Identity area
Type of entity
Family
Authorized form of name
Wynne family, of Coed Coch and Trovarth
Parallel form(s) of name
Standardized form(s) of name according to other rules
Other form(s) of name
Identifiers for corporate bodies
Description area
Dates of existence
History
Rhys ab Jenkin was granted lands in Trofarth in Bettws yn Rhos, Denbighshire, in 1574, by Robert Dudley, Earl of Leicester. Rhys' s grandson, Richard Wynne, was the first of the family to adopt the Wynne surname. He was granted a Crown lease of lands in Trofarth in 1593. The Coed Coch estate came into the hands of the Wynne family when the Rev. Richard Wynne married Gaynor, daughter and heiress of John Wynne of Coed Coch, in the parish of Bettws yn Rhos. Their son, John Wynne (d. 1788) is noted as owning Trofarth, Coed Coch and Plas Newydd. John's son, John Lloyd Wynne (1776-1862) married Mary, eldest daughter and co-heir of John Holland of Teirdan in the parish of Llanelidan, Denbighshire.

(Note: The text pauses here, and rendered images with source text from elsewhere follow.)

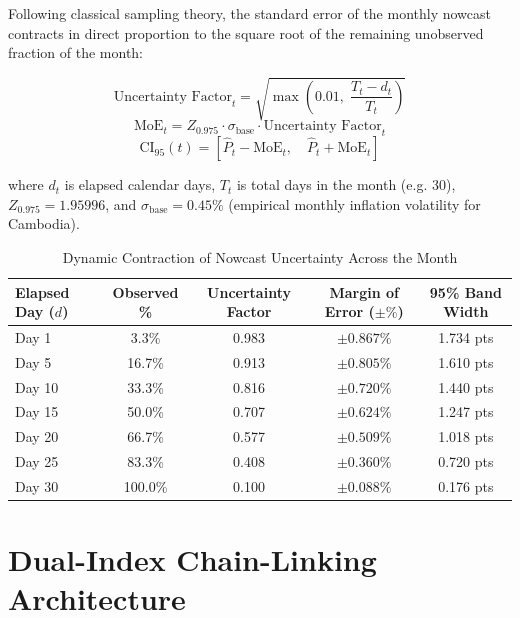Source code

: \documentclass[11pt,a4paper]{article}
\begin{document}
Following classical sampling theory, the standard error of the monthly nowcast contracts in direct proportion to the square root of the remaining unobserved fraction of the month:

\begin{formulabox}
\begin{equation}
    \text{Uncertainty Factor}_t = \sqrt{ \max\left( 0.01, \; \frac{T_t - d_t}{T_t} \right) }
\end{equation}
\begin{equation}
    \text{MoE}_t = Z_{0.975} \cdot \sigma_{\text{base}} \cdot \text{Uncertainty Factor}_t
\end{equation}
\begin{equation}
    \text{CI}_{95}(t) = \left[ \hat{P}_t - \text{MoE}_t, \quad \hat{P}_t + \text{MoE}_t \right]
\end{equation}
\end{formulabox}

where $d_t$ is elapsed calendar days, $T_t$ is total days in the month (e.g. 30), $Z_{0.975} = 1.95996$, and $\sigma_{\text{base}} = 0.45\%$ (empirical monthly inflation volatility for Cambodia).

\begin{table}[htbp]
\centering
\small
\caption{Dynamic Contraction of Nowcast Uncertainty Across the Month}
\vspace{4pt}
\begin{tabularx}{0.9\textwidth}{lcccc}
\toprule
\textbf{Elapsed Day ($d$)} & \textbf{Observed \%} & \textbf{Uncertainty Factor} & \textbf{Margin of Error ($\pm\%$)} & \textbf{95\% Band Width} \\
\midrule
Day 1  & 3.3\%   & 0.983 & $\pm 0.867\%$ & 1.734 pts \\
Day 5  & 16.7\%  & 0.913 & $\pm 0.805\%$ & 1.610 pts \\
Day 10 & 33.3\%  & 0.816 & $\pm 0.720\%$ & 1.440 pts \\
Day 15 & 50.0\%  & 0.707 & $\pm 0.624\%$ & 1.247 pts \\
Day 20 & 66.7\%  & 0.577 & $\pm 0.509\%$ & 1.018 pts \\
Day 25 & 83.3\%  & 0.408 & $\pm 0.360\%$ & 0.720 pts \\
Day 30 & 100.0\% & 0.100 & $\pm 0.088\%$ & 0.176 pts \\
\bottomrule
\end{tabularx}
\end{table}

\section{Dual-Index Chain-Linking Architecture}
\end{document}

The estate then descended in the male line until the death in World War I of Edward Henry John Wynne (1893-1916) who predeceased his mother, Anne Gwendolyn, who had married secondly in 1896, Lawrence Alan Brodrick, 2nd son of the 8th Viscount Midleton.
According to the 1873 return of owners of land, John Lloyd Wynne, of Coed-Coch owned 10,197 acres in Wales (all in Denbighshire), with an estimated rental of £9,272.